The Society for the Psychological Study of Social Issues

Sound Science, Sound Policy

Can Supreme Court Nominations Be Less Contentious?

Science could rescue the nomination process with better data.

Posted Apr 06, 2017

The Supreme Court and the Senate Judiciary Committee are much in the news right now, as Senate partisans engage in acrimonious battle over the confirmation to fill a Court vacancy that has been open for more than a year. The confirmation process has not always been the rancorous spectacle that we see today, and the very drama we see playing out now offers an ideal opportunity to step back and reflect a bit on the Court from a perspective outside of the bitterness and harsh headlines.

Lawrence Wrightsman, a past-president of the Society for the Psychological Study of Social Issues, and a well-respected scholar in the field of psychology and law, has written a book (Ten Little-Known Facts About the Supreme Court, 2015) that provides some important insights on the nature of the court, its goals, its everyday functioning, and the behavior of its justices.

This matters because we have ample evidence that American citizens don’t know much about the Supreme Court and its justices.

  • In 2011 Newsweek magazine asked 100 American citizens to answer questions from the country’s official citizenship test.

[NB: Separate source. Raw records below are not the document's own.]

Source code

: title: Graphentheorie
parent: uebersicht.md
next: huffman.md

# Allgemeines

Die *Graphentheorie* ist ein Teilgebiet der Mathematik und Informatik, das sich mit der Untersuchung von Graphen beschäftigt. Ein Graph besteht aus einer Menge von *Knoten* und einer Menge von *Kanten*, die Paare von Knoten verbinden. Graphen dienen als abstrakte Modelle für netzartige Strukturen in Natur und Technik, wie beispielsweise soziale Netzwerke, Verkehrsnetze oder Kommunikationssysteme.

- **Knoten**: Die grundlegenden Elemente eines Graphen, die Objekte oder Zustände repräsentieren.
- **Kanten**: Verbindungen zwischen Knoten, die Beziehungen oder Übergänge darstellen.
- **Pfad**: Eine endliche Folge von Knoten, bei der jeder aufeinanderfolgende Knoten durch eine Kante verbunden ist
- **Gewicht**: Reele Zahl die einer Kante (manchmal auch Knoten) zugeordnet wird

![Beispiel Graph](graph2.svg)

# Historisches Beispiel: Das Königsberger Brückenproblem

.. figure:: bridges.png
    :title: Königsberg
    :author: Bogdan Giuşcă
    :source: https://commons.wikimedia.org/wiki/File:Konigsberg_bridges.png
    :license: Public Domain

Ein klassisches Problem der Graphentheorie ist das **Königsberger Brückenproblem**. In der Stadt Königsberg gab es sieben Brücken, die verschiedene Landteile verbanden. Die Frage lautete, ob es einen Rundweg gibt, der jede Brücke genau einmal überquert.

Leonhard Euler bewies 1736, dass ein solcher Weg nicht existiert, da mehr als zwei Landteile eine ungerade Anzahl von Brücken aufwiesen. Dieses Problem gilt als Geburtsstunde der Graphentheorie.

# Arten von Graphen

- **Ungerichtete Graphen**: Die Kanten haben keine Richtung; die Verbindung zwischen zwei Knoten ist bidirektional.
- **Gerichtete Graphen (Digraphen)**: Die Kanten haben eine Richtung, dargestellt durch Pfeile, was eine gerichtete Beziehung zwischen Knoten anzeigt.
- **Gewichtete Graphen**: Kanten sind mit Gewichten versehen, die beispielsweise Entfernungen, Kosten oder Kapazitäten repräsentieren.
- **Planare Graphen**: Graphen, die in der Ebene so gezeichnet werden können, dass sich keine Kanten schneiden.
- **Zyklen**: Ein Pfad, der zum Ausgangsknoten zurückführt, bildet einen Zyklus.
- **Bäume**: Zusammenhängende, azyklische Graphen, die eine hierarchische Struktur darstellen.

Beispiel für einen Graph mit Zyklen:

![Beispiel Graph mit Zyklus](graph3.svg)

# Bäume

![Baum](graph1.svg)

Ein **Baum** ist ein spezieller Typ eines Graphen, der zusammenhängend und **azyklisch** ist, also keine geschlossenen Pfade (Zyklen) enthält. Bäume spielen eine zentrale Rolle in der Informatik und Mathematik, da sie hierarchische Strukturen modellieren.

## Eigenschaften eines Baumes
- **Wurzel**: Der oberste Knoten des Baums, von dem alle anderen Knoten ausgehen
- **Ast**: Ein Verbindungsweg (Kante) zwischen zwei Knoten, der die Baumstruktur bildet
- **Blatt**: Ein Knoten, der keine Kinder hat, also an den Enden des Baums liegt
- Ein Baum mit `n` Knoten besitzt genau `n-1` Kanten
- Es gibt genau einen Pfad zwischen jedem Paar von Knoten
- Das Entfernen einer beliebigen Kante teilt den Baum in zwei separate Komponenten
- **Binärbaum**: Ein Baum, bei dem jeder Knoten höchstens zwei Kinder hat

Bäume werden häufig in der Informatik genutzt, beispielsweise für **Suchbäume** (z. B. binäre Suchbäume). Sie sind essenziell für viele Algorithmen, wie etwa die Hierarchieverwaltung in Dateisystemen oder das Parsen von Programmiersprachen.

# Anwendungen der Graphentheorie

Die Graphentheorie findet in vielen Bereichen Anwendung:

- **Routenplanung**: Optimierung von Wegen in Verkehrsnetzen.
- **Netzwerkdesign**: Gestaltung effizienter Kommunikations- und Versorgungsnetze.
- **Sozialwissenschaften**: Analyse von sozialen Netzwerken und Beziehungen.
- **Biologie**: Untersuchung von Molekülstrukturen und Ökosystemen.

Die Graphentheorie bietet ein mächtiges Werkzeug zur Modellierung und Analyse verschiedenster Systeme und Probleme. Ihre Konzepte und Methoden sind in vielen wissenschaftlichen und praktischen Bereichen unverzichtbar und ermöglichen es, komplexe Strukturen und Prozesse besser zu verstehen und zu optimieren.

Only 37% knew how many were justices are on the Supreme Court.
  • A survey in 2010 by the Pew Research Center found that twice as many Americans knew the host country of that year’s World Cup (South Africa) than knew the name of the Chief Justice.
  • In fact, Wrightsman notes, Judge Judy is more easily recognized than Justice Ruth Bader Ginsburg, and two thirds of Americans cannot name any justices on the Court.

In spite of that, Supreme Court nominations and confirmation battles like the one we’re witnessing now capture headlines and engage the public imagination. This process is one of Wrightsman’s subjects. According to Wrightsman:

One hundred and twelve justices have been seated on the Court since 1789. However, it was not until the 1920’s that floor debates over Supreme Court appointments began to be held in public instead of in closed session. The first nominee to appear for questioning before the Senate Judiciary Committee was Harlan Fiske Stone, who did so – at his own request -- in 1925. Over the next few decades, some nominees testified and some didn’t. Several, including Sherman Minton and Felix Frankfurter, at least initially declined to provide such testimony on the grounds that it would be antithetical to the goals for an independent judiciary.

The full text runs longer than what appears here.